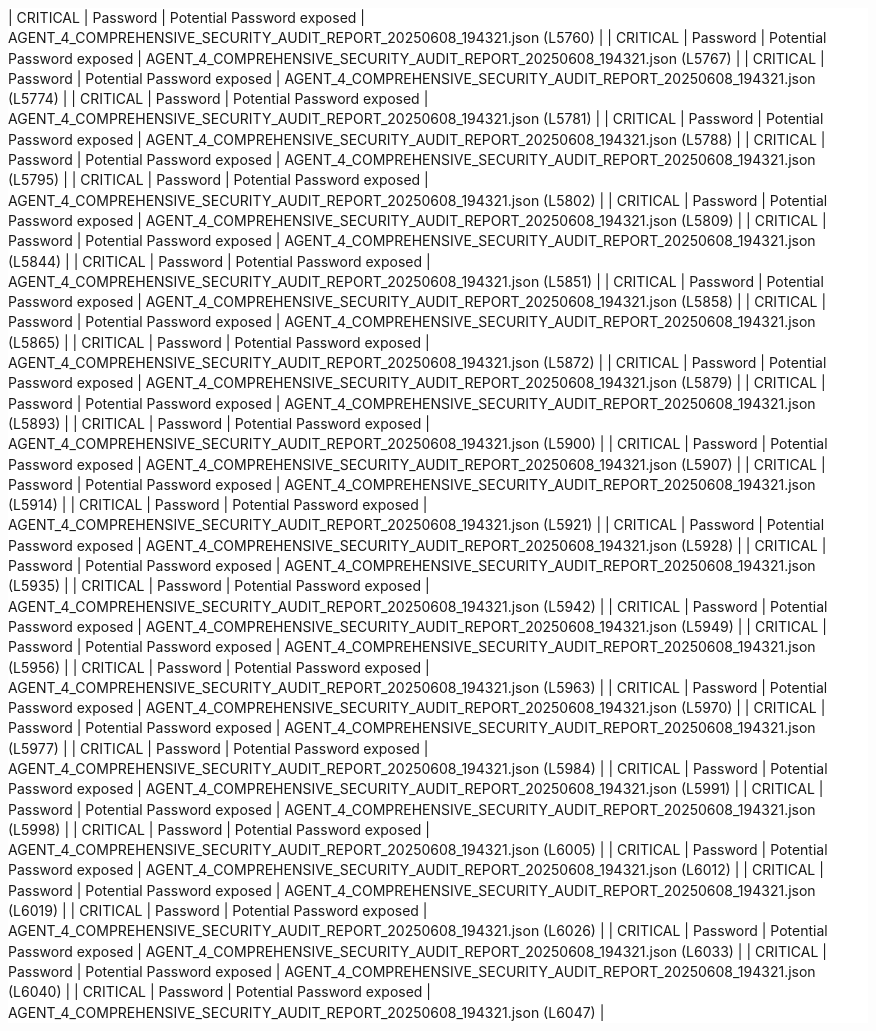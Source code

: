 | CRITICAL | Password | Potential Password exposed | AGENT_4_COMPREHENSIVE_SECURITY_AUDIT_REPORT_20250608_194321.json (L5760) |
| CRITICAL | Password | Potential Password exposed | AGENT_4_COMPREHENSIVE_SECURITY_AUDIT_REPORT_20250608_194321.json (L5767) |
| CRITICAL | Password | Potential Password exposed | AGENT_4_COMPREHENSIVE_SECURITY_AUDIT_REPORT_20250608_194321.json (L5774) |
| CRITICAL | Password | Potential Password exposed | AGENT_4_COMPREHENSIVE_SECURITY_AUDIT_REPORT_20250608_194321.json (L5781) |
| CRITICAL | Password | Potential Password exposed | AGENT_4_COMPREHENSIVE_SECURITY_AUDIT_REPORT_20250608_194321.json (L5788) |
| CRITICAL | Password | Potential Password exposed | AGENT_4_COMPREHENSIVE_SECURITY_AUDIT_REPORT_20250608_194321.json (L5795) |
| CRITICAL | Password | Potential Password exposed | AGENT_4_COMPREHENSIVE_SECURITY_AUDIT_REPORT_20250608_194321.json (L5802) |
| CRITICAL | Password | Potential Password exposed | AGENT_4_COMPREHENSIVE_SECURITY_AUDIT_REPORT_20250608_194321.json (L5809) |
| CRITICAL | Password | Potential Password exposed | AGENT_4_COMPREHENSIVE_SECURITY_AUDIT_REPORT_20250608_194321.json (L5844) |
| CRITICAL | Password | Potential Password exposed | AGENT_4_COMPREHENSIVE_SECURITY_AUDIT_REPORT_20250608_194321.json (L5851) |
| CRITICAL | Password | Potential Password exposed | AGENT_4_COMPREHENSIVE_SECURITY_AUDIT_REPORT_20250608_194321.json (L5858) |
| CRITICAL | Password | Potential Password exposed | AGENT_4_COMPREHENSIVE_SECURITY_AUDIT_REPORT_20250608_194321.json (L5865) |
| CRITICAL | Password | Potential Password exposed | AGENT_4_COMPREHENSIVE_SECURITY_AUDIT_REPORT_20250608_194321.json (L5872) |
| CRITICAL | Password | Potential Password exposed | AGENT_4_COMPREHENSIVE_SECURITY_AUDIT_REPORT_20250608_194321.json (L5879) |
| CRITICAL | Password | Potential Password exposed | AGENT_4_COMPREHENSIVE_SECURITY_AUDIT_REPORT_20250608_194321.json (L5893) |
| CRITICAL | Password | Potential Password exposed | AGENT_4_COMPREHENSIVE_SECURITY_AUDIT_REPORT_20250608_194321.json (L5900) |
| CRITICAL | Password | Potential Password exposed | AGENT_4_COMPREHENSIVE_SECURITY_AUDIT_REPORT_20250608_194321.json (L5907) |
| CRITICAL | Password | Potential Password exposed | AGENT_4_COMPREHENSIVE_SECURITY_AUDIT_REPORT_20250608_194321.json (L5914) |
| CRITICAL | Password | Potential Password exposed | AGENT_4_COMPREHENSIVE_SECURITY_AUDIT_REPORT_20250608_194321.json (L5921) |
| CRITICAL | Password | Potential Password exposed | AGENT_4_COMPREHENSIVE_SECURITY_AUDIT_REPORT_20250608_194321.json (L5928) |
| CRITICAL | Password | Potential Password exposed | AGENT_4_COMPREHENSIVE_SECURITY_AUDIT_REPORT_20250608_194321.json (L5935) |
| CRITICAL | Password | Potential Password exposed | AGENT_4_COMPREHENSIVE_SECURITY_AUDIT_REPORT_20250608_194321.json (L5942) |
| CRITICAL | Password | Potential Password exposed | AGENT_4_COMPREHENSIVE_SECURITY_AUDIT_REPORT_20250608_194321.json (L5949) |
| CRITICAL | Password | Potential Password exposed | AGENT_4_COMPREHENSIVE_SECURITY_AUDIT_REPORT_20250608_194321.json (L5956) |
| CRITICAL | Password | Potential Password exposed | AGENT_4_COMPREHENSIVE_SECURITY_AUDIT_REPORT_20250608_194321.json (L5963) |
| CRITICAL | Password | Potential Password exposed | AGENT_4_COMPREHENSIVE_SECURITY_AUDIT_REPORT_20250608_194321.json (L5970) |
| CRITICAL | Password | Potential Password exposed | AGENT_4_COMPREHENSIVE_SECURITY_AUDIT_REPORT_20250608_194321.json (L5977) |
| CRITICAL | Password | Potential Password exposed | AGENT_4_COMPREHENSIVE_SECURITY_AUDIT_REPORT_20250608_194321.json (L5984) |
| CRITICAL | Password | Potential Password exposed | AGENT_4_COMPREHENSIVE_SECURITY_AUDIT_REPORT_20250608_194321.json (L5991) |
| CRITICAL | Password | Potential Password exposed | AGENT_4_COMPREHENSIVE_SECURITY_AUDIT_REPORT_20250608_194321.json (L5998) |
| CRITICAL | Password | Potential Password exposed | AGENT_4_COMPREHENSIVE_SECURITY_AUDIT_REPORT_20250608_194321.json (L6005) |
| CRITICAL | Password | Potential Password exposed | AGENT_4_COMPREHENSIVE_SECURITY_AUDIT_REPORT_20250608_194321.json (L6012) |
| CRITICAL | Password | Potential Password exposed | AGENT_4_COMPREHENSIVE_SECURITY_AUDIT_REPORT_20250608_194321.json (L6019) |
| CRITICAL | Password | Potential Password exposed | AGENT_4_COMPREHENSIVE_SECURITY_AUDIT_REPORT_20250608_194321.json (L6026) |
| CRITICAL | Password | Potential Password exposed | AGENT_4_COMPREHENSIVE_SECURITY_AUDIT_REPORT_20250608_194321.json (L6033) |
| CRITICAL | Password | Potential Password exposed | AGENT_4_COMPREHENSIVE_SECURITY_AUDIT_REPORT_20250608_194321.json (L6040) |
| CRITICAL | Password | Potential Password exposed | AGENT_4_COMPREHENSIVE_SECURITY_AUDIT_REPORT_20250608_194321.json (L6047) |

————————

The expected answer is the listing above, duplicated exactly, with its pictures removed.

Source code

: | CRITICAL | Password | Potential Password exposed | AGENT_4_COMPREHENSIVE_SECURITY_AUDIT_REPORT_20250608_194321.json (L5760) |
| CRITICAL | Password | Potential Password exposed | AGENT_4_COMPREHENSIVE_SECURITY_AUDIT_REPORT_20250608_194321.json (L5767) |
| CRITICAL | Password | Potential Password exposed | AGENT_4_COMPREHENSIVE_SECURITY_AUDIT_REPORT_20250608_194321.json (L5774) |
| CRITICAL | Password | Potential Password exposed | AGENT_4_COMPREHENSIVE_SECURITY_AUDIT_REPORT_20250608_194321.json (L5781) |
| CRITICAL | Password | Potential Password exposed | AGENT_4_COMPREHENSIVE_SECURITY_AUDIT_REPORT_20250608_194321.json (L5788) |
| CRITICAL | Password | Potential Password exposed | AGENT_4_COMPREHENSIVE_SECURITY_AUDIT_REPORT_20250608_194321.json (L5795) |
| CRITICAL | Password | Potential Password exposed | AGENT_4_COMPREHENSIVE_SECURITY_AUDIT_REPORT_20250608_194321.json (L5802) |
| CRITICAL | Password | Potential Password exposed | AGENT_4_COMPREHENSIVE_SECURITY_AUDIT_REPORT_20250608_194321.json (L5809) |
| CRITICAL | Password | Potential Password exposed | AGENT_4_COMPREHENSIVE_SECURITY_AUDIT_REPORT_20250608_194321.json (L5844) |
| CRITICAL | Password | Potential Password exposed | AGENT_4_COMPREHENSIVE_SECURITY_AUDIT_REPORT_20250608_194321.json (L5851) |
| CRITICAL | Password | Potential Password exposed | AGENT_4_COMPREHENSIVE_SECURITY_AUDIT_REPORT_20250608_194321.json (L5858) |
| CRITICAL | Password | Potential Password exposed | AGENT_4_COMPREHENSIVE_SECURITY_AUDIT_REPORT_20250608_194321.json (L5865) |
| CRITICAL | Password | Potential Password exposed | AGENT_4_COMPREHENSIVE_SECURITY_AUDIT_REPORT_20250608_194321.json (L5872) |
| CRITICAL | Password | Potential Password exposed | AGENT_4_COMPREHENSIVE_SECURITY_AUDIT_REPORT_20250608_194321.json (L5879) |
| CRITICAL | Password | Potential Password exposed | AGENT_4_COMPREHENSIVE_SECURITY_AUDIT_REPORT_20250608_194321.json (L5893) |
| CRITICAL | Password | Potential Password exposed | AGENT_4_COMPREHENSIVE_SECURITY_AUDIT_REPORT_20250608_194321.json (L5900) |
| CRITICAL | Password | Potential Password exposed | AGENT_4_COMPREHENSIVE_SECURITY_AUDIT_REPORT_20250608_194321.json (L5907) |
| CRITICAL | Password | Potential Password exposed | AGENT_4_COMPREHENSIVE_SECURITY_AUDIT_REPORT_20250608_194321.json (L5914) |
| CRITICAL | Password | Potential Password exposed | AGENT_4_COMPREHENSIVE_SECURITY_AUDIT_REPORT_20250608_194321.json (L5921) |
| CRITICAL | Password | Potential Password exposed | AGENT_4_COMPREHENSIVE_SECURITY_AUDIT_REPORT_20250608_194321.json (L5928) |
| CRITICAL | Password | Potential Password exposed | AGENT_4_COMPREHENSIVE_SECURITY_AUDIT_REPORT_20250608_194321.json (L5935) |
| CRITICAL | Password | Potential Password exposed | AGENT_4_COMPREHENSIVE_SECURITY_AUDIT_REPORT_20250608_194321.json (L5942) |
| CRITICAL | Password | Potential Password exposed | AGENT_4_COMPREHENSIVE_SECURITY_AUDIT_REPORT_20250608_194321.json (L5949) |
| CRITICAL | Password | Potential Password exposed | AGENT_4_COMPREHENSIVE_SECURITY_AUDIT_REPORT_20250608_194321.json (L5956) |
| CRITICAL | Password | Potential Password exposed | AGENT_4_COMPREHENSIVE_SECURITY_AUDIT_REPORT_20250608_194321.json (L5963) |
| CRITICAL | Password | Potential Password exposed | AGENT_4_COMPREHENSIVE_SECURITY_AUDIT_REPORT_20250608_194321.json (L5970) |
| CRITICAL | Password | Potential Password exposed | AGENT_4_COMPREHENSIVE_SECURITY_AUDIT_REPORT_20250608_194321.json (L5977) |
| CRITICAL | Password | Potential Password exposed | AGENT_4_COMPREHENSIVE_SECURITY_AUDIT_REPORT_20250608_194321.json (L5984) |
| CRITICAL | Password | Potential Password exposed | AGENT_4_COMPREHENSIVE_SECURITY_AUDIT_REPORT_20250608_194321.json (L5991) |
| CRITICAL | Password | Potential Password exposed | AGENT_4_COMPREHENSIVE_SECURITY_AUDIT_REPORT_20250608_194321.json (L5998) |
| CRITICAL | Password | Potential Password exposed | AGENT_4_COMPREHENSIVE_SECURITY_AUDIT_REPORT_20250608_194321.json (L6005) |
| CRITICAL | Password | Potential Password exposed | AGENT_4_COMPREHENSIVE_SECURITY_AUDIT_REPORT_20250608_194321.json (L6012) |
| CRITICAL | Password | Potential Password exposed | AGENT_4_COMPREHENSIVE_SECURITY_AUDIT_REPORT_20250608_194321.json (L6019) |
| CRITICAL | Password | Potential Password exposed | AGENT_4_COMPREHENSIVE_SECURITY_AUDIT_REPORT_20250608_194321.json (L6026) |
| CRITICAL | Password | Potential Password exposed | AGENT_4_COMPREHENSIVE_SECURITY_AUDIT_REPORT_20250608_194321.json (L6033) |
| CRITICAL | Password | Potential Password exposed | AGENT_4_COMPREHENSIVE_SECURITY_AUDIT_REPORT_20250608_194321.json (L6040) |
| CRITICAL | Password | Potential Password exposed | AGENT_4_COMPREHENSIVE_SECURITY_AUDIT_REPORT_20250608_194321.json (L6047) |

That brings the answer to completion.